Auf der anderen Seite ist der Halbchinese Tagle ein entschiedener Befürworter des Kampfs der Kirche gegen Abtreibung und Empfängnisverhütung und das, was er einen „praktischen Atheismus“ nennt.

Sein Buch „The Easter People“ beginnt Tagle mit einem überaus kritischen Blick auf die heutige Welt, spricht von einer „elitären“ oder „neoliberalen Globalisierung“ und kam mit seiner Verurteilung des modernen Turbokapitalismus der Wirtschaftskritik sehr nahe, die später auch Papst Franziskus formulieren sollte. Es gebe heute eine neoliberale Kultur, schreibt er, „die in alle Richtungen exportiert und als die einende Kraft schlechthin dargestellt wird: eine Kultur, die die ganze Menschheit einen wird, die aus uns eine einzige große Gemeinschaft macht“. Er beschreibt genau das „einförmige Denken“, das auch Franziskus beklagt und das völlig ohne religiöse Werte auskommt. Diese „globale Kultur“ sei laut Tagle „sehr neuheidnisch in ihren Grundlagen und auch sehr stark beeinflusst von den postmodernen Werten: sehr säkular, sehr individualistisch, sehr wettbewerbsorientiert und sehr materialistisch“. Misstrauen und Respektlosigkeit nähmen mit ihr zu, der Jugend fehlten Ideale und Visionen, was am Ende zu Langeweile und dem Ausbruch purer Gewalt führe.

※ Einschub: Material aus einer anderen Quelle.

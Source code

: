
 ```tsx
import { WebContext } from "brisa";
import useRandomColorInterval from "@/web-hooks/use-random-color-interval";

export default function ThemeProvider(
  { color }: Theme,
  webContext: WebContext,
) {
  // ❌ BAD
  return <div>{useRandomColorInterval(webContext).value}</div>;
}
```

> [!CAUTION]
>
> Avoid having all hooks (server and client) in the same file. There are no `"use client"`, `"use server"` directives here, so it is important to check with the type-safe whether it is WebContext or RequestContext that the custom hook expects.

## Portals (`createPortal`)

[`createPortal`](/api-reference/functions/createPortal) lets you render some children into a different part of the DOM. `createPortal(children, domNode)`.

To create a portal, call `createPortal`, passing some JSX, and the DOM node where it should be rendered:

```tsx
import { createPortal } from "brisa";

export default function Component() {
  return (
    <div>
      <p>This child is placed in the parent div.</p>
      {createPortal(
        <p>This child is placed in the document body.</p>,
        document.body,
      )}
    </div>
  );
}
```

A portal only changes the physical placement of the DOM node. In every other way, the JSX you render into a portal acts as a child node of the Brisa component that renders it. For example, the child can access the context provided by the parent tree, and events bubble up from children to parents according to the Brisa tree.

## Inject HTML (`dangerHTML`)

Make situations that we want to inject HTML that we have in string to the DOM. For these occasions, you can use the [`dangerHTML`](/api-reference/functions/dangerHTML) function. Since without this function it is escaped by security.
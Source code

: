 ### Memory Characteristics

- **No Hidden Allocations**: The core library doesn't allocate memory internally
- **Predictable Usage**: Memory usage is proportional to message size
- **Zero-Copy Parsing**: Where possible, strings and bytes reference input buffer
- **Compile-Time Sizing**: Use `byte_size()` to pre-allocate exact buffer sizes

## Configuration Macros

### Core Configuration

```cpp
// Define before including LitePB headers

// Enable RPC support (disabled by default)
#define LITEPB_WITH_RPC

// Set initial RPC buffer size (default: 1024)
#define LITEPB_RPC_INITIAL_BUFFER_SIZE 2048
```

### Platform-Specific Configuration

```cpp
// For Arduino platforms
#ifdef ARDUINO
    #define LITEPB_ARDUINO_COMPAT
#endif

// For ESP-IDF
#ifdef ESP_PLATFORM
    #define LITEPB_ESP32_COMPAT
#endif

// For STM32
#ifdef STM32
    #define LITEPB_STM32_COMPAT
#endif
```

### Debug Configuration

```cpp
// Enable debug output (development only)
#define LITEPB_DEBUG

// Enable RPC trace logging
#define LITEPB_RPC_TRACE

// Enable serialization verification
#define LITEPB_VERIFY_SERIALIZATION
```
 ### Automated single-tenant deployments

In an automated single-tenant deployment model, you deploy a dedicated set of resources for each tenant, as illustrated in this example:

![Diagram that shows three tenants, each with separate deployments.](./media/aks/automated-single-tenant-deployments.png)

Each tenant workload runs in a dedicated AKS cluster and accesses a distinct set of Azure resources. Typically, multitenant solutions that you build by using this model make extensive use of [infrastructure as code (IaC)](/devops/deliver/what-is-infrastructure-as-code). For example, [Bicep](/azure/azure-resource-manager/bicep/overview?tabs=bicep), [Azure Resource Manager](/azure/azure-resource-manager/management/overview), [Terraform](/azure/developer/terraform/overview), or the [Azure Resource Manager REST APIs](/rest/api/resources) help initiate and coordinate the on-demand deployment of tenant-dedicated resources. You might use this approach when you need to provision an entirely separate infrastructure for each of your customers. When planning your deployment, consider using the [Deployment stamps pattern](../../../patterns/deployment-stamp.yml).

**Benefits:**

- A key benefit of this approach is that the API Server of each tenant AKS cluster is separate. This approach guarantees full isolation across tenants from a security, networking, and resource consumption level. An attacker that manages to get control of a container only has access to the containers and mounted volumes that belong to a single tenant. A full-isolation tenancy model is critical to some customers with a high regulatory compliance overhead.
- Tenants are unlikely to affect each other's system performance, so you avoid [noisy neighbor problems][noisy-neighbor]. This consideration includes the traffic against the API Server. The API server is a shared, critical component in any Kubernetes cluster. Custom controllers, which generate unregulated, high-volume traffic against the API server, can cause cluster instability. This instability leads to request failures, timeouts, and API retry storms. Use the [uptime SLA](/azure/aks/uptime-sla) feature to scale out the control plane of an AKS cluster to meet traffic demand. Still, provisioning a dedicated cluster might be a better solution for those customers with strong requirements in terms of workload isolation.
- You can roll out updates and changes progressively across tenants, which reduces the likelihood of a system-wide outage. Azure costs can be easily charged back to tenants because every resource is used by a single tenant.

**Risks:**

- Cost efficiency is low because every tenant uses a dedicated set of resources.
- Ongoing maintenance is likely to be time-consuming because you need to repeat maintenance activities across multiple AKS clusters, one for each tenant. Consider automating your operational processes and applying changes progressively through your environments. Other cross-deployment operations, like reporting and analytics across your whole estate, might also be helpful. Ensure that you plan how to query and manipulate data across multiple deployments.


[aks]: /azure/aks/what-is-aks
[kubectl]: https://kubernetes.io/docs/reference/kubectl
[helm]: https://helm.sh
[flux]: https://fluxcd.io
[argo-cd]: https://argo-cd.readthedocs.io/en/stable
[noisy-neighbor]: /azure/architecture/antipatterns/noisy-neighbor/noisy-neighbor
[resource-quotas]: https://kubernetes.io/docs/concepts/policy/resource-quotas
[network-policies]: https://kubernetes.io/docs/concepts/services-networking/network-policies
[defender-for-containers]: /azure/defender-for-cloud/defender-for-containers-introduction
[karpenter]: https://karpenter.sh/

Dem stellt Tagle eine Vision des Christlichen gegenüber, das nicht aus einer individualistisch gelebten Frömmigkeit besteht, sondern eine gemeinschaftliche Erfahrung ist: „Als christliche Gemeinschaft müssen wir die Kraft der österlichen Botschaft wiederentdecken, wir müssen sie zurückerobern und sie uns neu aneignen als das zentrale Element unseres Glaubens, als Hoffnung allen Lebens. Es ist das wirkungsvollste Zeichen unseres Glaubens, das alles verwandeln kann, unser Leben, unsere Kirche, unser Land und unsere Welt. Gerade die Berichte über die Auferstehung in der Heiligen Schrift können uns helfen, mit neuer Klarheit zu sehen, wie der Glaube an den auferstandenen Herrn Gemeinschaft entstehen lässt.“ Dieses „Zurück zu den Wurzeln“ mag etwas evangelikal klingen – „kurial“ oder gar klerikal ist es jedenfalls nicht.